Adrenergic signaling induces a pro-tumorigenic B cell state in colorectal cancer

Abstract The importance of neuron-tumor crosstalk has gained increasing attention, yet its influence on the cellular and molecular landscape of colorectal cancer (CRC) remains largely unexplored. Here, we show that colonic innervation shapes the tumor immune microenvironment in a murine model of colitis-associated CRC. Although neuronal density does not affect tumor number, size, or overall burden, transcriptomic profiling of cells isolated from the tumor of hypo-innervated mice revealed extensive differential gene expression, including genes involved in immunoglobulin (Ig) signaling and the cancer-relevant hallmark ‘avoiding immune destruction’. Flow cytometry analysis of leukocyte populations demonstrated a significant reduction of B cells in the cancerous colon of hypo-innervated mice, notably a decrease in germinal center B cells and an altered class-switching profile, characterized by reduced IgA and increased IgD expression.
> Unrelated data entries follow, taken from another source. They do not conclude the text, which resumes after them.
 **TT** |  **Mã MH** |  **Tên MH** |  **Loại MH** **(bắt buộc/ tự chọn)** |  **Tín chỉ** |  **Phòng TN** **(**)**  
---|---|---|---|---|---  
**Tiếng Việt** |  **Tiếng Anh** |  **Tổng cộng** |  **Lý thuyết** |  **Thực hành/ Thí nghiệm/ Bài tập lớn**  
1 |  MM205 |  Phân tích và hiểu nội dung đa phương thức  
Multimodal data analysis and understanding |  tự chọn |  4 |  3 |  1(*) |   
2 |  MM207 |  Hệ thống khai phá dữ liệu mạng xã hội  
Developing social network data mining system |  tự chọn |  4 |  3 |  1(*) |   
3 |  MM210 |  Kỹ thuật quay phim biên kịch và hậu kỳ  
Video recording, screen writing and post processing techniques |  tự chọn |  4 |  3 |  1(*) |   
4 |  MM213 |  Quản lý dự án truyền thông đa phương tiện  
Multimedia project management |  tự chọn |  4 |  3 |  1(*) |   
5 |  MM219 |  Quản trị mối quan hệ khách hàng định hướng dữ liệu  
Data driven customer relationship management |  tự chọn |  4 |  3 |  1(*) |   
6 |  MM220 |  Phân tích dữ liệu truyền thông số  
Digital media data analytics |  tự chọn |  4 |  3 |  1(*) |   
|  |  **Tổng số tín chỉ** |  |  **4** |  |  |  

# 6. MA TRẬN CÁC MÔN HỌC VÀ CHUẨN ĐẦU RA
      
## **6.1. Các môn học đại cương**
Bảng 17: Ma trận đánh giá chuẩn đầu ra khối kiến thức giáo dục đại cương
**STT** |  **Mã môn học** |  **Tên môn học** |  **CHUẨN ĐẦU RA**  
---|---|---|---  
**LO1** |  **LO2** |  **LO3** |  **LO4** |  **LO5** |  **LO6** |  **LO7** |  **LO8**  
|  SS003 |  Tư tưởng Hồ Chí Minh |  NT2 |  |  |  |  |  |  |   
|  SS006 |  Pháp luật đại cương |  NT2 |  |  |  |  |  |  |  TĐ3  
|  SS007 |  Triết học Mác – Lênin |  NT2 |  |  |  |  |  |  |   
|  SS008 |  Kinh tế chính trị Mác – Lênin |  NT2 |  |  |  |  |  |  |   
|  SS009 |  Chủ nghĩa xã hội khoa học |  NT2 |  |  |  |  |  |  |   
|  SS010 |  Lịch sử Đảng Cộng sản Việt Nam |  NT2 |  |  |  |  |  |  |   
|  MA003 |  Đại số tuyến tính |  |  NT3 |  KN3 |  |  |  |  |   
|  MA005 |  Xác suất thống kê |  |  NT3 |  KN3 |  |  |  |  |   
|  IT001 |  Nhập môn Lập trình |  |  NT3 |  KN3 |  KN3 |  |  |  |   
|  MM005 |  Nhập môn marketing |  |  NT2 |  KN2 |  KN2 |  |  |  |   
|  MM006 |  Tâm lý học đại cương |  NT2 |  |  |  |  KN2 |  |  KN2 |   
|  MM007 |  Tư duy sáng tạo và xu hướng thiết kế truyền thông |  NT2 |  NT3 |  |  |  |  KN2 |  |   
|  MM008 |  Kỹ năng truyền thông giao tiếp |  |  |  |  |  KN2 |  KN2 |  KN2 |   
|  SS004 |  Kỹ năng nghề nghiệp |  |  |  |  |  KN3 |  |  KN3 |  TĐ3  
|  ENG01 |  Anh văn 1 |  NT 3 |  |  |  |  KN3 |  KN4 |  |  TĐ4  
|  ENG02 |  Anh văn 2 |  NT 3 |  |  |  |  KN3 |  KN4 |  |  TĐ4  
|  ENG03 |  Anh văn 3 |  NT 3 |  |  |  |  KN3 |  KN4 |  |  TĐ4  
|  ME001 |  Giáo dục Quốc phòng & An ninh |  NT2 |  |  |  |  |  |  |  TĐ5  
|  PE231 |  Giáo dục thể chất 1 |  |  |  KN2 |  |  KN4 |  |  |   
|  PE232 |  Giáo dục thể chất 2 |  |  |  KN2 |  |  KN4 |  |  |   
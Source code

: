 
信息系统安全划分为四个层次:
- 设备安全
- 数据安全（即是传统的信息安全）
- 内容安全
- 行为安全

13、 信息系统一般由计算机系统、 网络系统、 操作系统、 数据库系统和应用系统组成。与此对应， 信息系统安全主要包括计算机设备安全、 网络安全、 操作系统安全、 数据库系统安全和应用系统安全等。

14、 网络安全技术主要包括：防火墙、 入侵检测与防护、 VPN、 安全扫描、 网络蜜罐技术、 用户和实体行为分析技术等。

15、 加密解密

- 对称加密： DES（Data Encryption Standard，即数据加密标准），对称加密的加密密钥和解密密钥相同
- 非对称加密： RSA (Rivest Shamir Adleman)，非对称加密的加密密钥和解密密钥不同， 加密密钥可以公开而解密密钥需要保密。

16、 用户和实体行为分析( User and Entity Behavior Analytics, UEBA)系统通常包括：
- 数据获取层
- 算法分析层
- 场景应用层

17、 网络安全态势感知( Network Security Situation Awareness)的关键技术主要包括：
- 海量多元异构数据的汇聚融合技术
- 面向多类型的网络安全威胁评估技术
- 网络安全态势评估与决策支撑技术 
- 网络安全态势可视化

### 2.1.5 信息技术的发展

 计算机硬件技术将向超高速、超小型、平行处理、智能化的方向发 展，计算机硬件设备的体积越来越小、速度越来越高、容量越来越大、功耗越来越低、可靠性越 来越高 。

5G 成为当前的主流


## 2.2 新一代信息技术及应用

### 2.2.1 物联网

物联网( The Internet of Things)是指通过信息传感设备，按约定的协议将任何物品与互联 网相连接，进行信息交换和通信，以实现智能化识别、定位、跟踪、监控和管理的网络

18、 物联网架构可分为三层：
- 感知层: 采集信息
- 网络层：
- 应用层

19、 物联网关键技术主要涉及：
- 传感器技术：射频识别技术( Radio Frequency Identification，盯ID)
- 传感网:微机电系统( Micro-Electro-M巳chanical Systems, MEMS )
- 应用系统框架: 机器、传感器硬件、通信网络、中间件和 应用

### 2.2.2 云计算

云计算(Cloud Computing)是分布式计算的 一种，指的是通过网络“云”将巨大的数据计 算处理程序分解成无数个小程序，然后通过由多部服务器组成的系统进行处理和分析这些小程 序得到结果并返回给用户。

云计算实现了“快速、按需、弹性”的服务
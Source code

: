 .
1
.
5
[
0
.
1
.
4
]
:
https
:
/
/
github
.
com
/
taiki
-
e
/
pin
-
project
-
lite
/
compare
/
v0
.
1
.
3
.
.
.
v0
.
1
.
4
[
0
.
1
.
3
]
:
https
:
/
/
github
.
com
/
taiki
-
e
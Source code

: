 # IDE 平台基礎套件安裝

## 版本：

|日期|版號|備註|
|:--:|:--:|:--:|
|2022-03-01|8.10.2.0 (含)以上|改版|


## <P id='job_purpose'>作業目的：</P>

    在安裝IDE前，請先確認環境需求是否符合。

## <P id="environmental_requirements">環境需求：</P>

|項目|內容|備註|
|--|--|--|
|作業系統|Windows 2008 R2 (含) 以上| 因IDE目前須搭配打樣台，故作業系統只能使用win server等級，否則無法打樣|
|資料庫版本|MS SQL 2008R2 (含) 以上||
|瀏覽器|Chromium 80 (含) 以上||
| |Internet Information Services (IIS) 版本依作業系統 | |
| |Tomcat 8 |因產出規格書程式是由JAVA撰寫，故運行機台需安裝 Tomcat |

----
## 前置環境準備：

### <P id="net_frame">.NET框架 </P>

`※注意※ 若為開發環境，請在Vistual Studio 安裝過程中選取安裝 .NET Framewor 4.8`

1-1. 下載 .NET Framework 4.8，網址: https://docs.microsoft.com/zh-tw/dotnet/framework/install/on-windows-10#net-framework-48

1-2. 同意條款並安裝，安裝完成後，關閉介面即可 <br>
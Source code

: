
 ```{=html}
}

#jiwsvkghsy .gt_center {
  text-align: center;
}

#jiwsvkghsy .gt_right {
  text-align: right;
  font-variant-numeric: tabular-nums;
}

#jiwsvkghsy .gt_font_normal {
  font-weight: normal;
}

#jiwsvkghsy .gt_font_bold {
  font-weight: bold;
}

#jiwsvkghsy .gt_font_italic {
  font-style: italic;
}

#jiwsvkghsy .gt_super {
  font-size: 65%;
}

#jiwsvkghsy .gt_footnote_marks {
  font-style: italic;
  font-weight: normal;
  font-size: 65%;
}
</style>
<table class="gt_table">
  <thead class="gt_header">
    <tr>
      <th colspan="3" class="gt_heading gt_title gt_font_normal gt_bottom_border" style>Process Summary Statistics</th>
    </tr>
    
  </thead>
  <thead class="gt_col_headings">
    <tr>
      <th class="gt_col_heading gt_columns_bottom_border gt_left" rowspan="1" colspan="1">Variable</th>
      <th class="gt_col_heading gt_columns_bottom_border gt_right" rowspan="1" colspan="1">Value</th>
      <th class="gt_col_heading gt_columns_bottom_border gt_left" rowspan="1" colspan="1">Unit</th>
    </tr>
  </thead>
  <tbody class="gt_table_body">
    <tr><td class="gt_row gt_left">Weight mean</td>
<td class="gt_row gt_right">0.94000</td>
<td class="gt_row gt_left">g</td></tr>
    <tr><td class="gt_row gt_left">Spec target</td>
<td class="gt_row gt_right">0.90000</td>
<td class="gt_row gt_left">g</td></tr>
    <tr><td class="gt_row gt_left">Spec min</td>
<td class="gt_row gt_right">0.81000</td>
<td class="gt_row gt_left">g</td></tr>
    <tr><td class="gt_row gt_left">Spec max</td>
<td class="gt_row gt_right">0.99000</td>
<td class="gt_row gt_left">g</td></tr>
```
Fluorescence and transmission electron microscopy showed that colonic B cells are primarily localized in the submucosa near neuronal processes containing varicose release sites, suggesting direct neuron-B cell interactions. Functional assays revealed that adrenergic stimulation of B cells promotes their proliferation and maturation, enhances IL-10 secretion, and alters immunoglobulin profiles. Strikingly, the transcriptome of epinephrine-treated B cells closely mirrors that of plasma cells from human CRC tissues, and the transcriptomic signature of these epinephrine-stimulated B cells associates with poorer patient survival. Together, these findings uncover an adrenergic neuron - B cell axis in CRC, providing evidence for direct neuroimmune interactions that affect B cell maturation and may influence tumor progression and therapeutic responses.